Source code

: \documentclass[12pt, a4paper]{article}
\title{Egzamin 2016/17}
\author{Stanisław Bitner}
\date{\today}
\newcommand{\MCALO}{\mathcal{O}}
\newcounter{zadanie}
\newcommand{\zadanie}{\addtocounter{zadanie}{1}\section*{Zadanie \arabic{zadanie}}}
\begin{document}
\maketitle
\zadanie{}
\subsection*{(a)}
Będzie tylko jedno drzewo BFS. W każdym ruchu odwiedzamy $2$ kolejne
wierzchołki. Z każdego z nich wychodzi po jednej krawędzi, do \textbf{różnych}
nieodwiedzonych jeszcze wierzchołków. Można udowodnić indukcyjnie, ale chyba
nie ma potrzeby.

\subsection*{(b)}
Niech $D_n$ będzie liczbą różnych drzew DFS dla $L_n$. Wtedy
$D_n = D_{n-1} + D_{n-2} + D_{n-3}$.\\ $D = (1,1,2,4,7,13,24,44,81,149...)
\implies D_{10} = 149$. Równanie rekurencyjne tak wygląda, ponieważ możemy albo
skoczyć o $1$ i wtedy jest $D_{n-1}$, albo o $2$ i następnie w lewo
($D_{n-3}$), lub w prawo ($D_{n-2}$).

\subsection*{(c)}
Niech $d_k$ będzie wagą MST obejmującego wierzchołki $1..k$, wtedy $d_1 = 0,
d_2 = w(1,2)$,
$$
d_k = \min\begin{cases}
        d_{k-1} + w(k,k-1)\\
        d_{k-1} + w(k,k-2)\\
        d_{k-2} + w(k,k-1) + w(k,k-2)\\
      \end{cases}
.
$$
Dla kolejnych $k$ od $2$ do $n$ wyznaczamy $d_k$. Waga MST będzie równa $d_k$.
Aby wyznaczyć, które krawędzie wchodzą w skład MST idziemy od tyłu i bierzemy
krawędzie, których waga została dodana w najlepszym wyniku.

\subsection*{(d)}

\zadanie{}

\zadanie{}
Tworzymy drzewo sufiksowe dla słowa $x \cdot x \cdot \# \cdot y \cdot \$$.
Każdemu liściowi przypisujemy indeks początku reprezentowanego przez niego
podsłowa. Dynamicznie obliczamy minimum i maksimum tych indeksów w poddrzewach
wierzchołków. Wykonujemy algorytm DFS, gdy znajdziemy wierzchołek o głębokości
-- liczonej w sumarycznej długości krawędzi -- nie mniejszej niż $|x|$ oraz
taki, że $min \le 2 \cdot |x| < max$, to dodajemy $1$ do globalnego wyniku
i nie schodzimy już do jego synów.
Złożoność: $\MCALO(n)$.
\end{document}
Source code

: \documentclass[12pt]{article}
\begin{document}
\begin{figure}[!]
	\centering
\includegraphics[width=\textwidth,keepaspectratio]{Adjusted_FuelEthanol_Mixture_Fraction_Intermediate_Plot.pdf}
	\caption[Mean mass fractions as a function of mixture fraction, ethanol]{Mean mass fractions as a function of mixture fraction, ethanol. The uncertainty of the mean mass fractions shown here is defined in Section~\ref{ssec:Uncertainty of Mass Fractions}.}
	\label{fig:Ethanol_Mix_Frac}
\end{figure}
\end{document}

Exercise prompt - Write every entry out again. Keep each one exact.

Output below -
Source code

: \documentclass[12pt, a4paper]{article}
\title{Egzamin 2016/17}
\author{Stanisław Bitner}
\date{\today}
\newcommand{\MCALO}{\mathcal{O}}
\newcounter{zadanie}
\newcommand{\zadanie}{\addtocounter{zadanie}{1}\section*{Zadanie \arabic{zadanie}}}
\begin{document}
\maketitle
\zadanie{}
\subsection*{(a)}
Będzie tylko jedno drzewo BFS. W każdym ruchu odwiedzamy $2$ kolejne
wierzchołki. Z każdego z nich wychodzi po jednej krawędzi, do \textbf{różnych}
nieodwiedzonych jeszcze wierzchołków. Można udowodnić indukcyjnie, ale chyba
nie ma potrzeby.

\subsection*{(b)}
Niech $D_n$ będzie liczbą różnych drzew DFS dla $L_n$. Wtedy
$D_n = D_{n-1} + D_{n-2} + D_{n-3}$.\\ $D = (1,1,2,4,7,13,24,44,81,149...)
\implies D_{10} = 149$. Równanie rekurencyjne tak wygląda, ponieważ możemy albo
skoczyć o $1$ i wtedy jest $D_{n-1}$, albo o $2$ i następnie w lewo
($D_{n-3}$), lub w prawo ($D_{n-2}$).

\subsection*{(c)}
Niech $d_k$ będzie wagą MST obejmującego wierzchołki $1..k$, wtedy $d_1 = 0,
d_2 = w(1,2)$,
$$
d_k = \min\begin{cases}
        d_{k-1} + w(k,k-1)\\
        d_{k-1} + w(k,k-2)\\
        d_{k-2} + w(k,k-1) + w(k,k-2)\\
      \end{cases}
.
$$
Dla kolejnych $k$ od $2$ do $n$ wyznaczamy $d_k$. Waga MST będzie równa $d_k$.
Aby wyznaczyć, które krawędzie wchodzą w skład MST idziemy od tyłu i bierzemy
krawędzie, których waga została dodana w najlepszym wyniku.

\subsection*{(d)}

\zadanie{}

\zadanie{}
Tworzymy drzewo sufiksowe dla słowa $x \cdot x \cdot \# \cdot y \cdot \$$.
Każdemu liściowi przypisujemy indeks początku reprezentowanego przez niego
podsłowa. Dynamicznie obliczamy minimum i maksimum tych indeksów w poddrzewach
wierzchołków. Wykonujemy algorytm DFS, gdy znajdziemy wierzchołek o głębokości
-- liczonej w sumarycznej długości krawędzi -- nie mniejszej niż $|x|$ oraz
taki, że $min \le 2 \cdot |x| < max$, to dodajemy $1$ do globalnego wyniku
i nie schodzimy już do jego synów.
Złożoność: $\MCALO(n)$.
\end{document}
Source code

: \documentclass[12pt]{article}
\begin{document}
\begin{figure}[!]
	\centering
\includegraphics[width=\textwidth,keepaspectratio]{Adjusted_FuelEthanol_Mixture_Fraction_Intermediate_Plot.pdf}
	\caption[Mean mass fractions as a function of mixture fraction, ethanol]{Mean mass fractions as a function of mixture fraction, ethanol. The uncertainty of the mean mass fractions shown here is defined in Section~\ref{ssec:Uncertainty of Mass Fractions}.}
	\label{fig:Ethanol_Mix_Frac}
\end{figure}
\end{document}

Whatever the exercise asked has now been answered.